> **EXERCISE INSTRUCTIONS**: Using the listing below, copy exactly the lines from the one containing "application properties е" to the one containing "Во директориумот со", both lines included, and no others.

> **AVAILABLE RECORDS**:
********
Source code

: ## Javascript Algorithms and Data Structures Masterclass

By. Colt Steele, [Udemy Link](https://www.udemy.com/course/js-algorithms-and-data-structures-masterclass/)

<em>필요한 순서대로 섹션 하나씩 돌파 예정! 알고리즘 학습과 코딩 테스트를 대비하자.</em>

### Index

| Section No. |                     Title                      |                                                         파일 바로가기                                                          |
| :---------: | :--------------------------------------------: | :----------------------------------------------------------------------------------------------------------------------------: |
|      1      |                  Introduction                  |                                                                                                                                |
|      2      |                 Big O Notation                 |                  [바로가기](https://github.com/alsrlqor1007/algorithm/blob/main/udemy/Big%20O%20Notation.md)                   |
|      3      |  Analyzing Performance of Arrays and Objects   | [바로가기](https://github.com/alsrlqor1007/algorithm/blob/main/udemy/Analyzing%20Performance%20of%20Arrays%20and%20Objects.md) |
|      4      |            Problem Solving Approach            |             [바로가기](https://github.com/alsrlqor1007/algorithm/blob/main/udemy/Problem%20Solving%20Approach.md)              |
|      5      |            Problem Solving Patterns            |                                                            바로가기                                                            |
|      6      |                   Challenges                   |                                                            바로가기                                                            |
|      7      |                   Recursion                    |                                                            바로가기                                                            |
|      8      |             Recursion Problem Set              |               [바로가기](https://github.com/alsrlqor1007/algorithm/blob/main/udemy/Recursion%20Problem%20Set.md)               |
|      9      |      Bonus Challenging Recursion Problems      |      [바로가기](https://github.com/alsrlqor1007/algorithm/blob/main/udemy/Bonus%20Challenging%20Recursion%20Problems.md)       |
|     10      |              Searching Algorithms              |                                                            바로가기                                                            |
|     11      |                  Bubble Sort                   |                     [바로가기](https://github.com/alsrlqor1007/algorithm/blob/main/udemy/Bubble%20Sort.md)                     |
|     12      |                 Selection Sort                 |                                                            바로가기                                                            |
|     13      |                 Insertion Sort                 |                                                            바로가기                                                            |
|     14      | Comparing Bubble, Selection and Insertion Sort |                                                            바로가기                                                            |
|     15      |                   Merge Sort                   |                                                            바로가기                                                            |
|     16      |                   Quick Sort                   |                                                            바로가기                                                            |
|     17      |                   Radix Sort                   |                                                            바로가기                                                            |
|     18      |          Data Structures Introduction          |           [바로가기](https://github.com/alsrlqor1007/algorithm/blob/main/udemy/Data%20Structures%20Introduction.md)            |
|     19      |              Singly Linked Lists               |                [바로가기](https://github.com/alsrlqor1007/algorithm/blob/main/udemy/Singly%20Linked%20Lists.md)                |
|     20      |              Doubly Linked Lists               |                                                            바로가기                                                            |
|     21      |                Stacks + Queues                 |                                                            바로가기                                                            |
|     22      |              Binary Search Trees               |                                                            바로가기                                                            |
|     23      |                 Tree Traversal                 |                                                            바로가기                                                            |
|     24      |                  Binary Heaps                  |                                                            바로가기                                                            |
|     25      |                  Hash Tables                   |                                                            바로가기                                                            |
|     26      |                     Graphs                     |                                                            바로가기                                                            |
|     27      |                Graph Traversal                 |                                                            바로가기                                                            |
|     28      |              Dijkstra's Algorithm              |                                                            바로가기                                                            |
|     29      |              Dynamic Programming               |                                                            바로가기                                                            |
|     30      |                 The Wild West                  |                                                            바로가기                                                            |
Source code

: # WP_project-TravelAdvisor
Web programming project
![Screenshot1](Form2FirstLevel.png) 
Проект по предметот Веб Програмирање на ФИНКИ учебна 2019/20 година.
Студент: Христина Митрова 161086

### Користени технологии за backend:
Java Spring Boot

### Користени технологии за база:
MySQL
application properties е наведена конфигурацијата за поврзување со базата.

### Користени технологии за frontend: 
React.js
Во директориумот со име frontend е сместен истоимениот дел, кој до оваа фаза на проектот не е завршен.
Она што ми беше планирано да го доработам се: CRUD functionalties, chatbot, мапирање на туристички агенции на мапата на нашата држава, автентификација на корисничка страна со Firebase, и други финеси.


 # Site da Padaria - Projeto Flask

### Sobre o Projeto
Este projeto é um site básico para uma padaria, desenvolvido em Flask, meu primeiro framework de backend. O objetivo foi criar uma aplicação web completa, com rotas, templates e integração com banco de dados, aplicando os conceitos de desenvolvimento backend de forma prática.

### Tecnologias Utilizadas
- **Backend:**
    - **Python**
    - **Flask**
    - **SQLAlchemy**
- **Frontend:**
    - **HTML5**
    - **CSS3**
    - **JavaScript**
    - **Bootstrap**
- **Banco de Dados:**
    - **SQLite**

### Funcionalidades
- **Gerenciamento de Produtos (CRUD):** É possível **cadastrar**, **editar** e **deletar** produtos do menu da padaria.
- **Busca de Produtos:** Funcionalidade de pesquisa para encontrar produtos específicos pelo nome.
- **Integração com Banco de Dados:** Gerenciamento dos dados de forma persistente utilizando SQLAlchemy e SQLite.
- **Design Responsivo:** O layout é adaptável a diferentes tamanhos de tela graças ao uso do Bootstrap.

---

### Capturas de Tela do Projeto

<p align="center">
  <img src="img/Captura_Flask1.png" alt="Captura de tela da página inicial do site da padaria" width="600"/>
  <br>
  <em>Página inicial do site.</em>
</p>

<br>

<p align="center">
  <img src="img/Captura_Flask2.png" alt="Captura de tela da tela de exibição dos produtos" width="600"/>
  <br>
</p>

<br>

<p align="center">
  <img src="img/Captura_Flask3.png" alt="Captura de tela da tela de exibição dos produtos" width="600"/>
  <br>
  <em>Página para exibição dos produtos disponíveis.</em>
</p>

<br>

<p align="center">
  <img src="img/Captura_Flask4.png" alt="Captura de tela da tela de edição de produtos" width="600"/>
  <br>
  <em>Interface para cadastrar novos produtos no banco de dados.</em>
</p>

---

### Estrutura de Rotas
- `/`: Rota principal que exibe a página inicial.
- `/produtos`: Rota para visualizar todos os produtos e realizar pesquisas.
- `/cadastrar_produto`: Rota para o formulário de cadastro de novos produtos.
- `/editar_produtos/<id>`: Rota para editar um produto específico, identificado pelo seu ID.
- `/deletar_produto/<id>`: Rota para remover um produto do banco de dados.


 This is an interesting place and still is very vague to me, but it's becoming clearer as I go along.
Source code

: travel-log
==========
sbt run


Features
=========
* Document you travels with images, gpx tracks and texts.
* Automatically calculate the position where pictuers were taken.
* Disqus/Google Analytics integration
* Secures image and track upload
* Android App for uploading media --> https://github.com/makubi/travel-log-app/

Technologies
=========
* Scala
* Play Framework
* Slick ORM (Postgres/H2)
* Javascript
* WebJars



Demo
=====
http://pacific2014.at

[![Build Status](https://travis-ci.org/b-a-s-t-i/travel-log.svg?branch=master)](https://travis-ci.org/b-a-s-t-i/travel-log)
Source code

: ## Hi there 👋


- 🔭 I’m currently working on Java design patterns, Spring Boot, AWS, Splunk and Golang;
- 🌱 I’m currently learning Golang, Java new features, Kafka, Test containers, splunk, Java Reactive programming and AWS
********
> **SOLVED EXERCISE**:
application properties е наведена конфигурацијата за поврзување со базата.

### Користени технологии за frontend: 
React.js
Во директориумот со име frontend е сместен истоимениот дел, кој до оваа фаза на проектот не е завршен.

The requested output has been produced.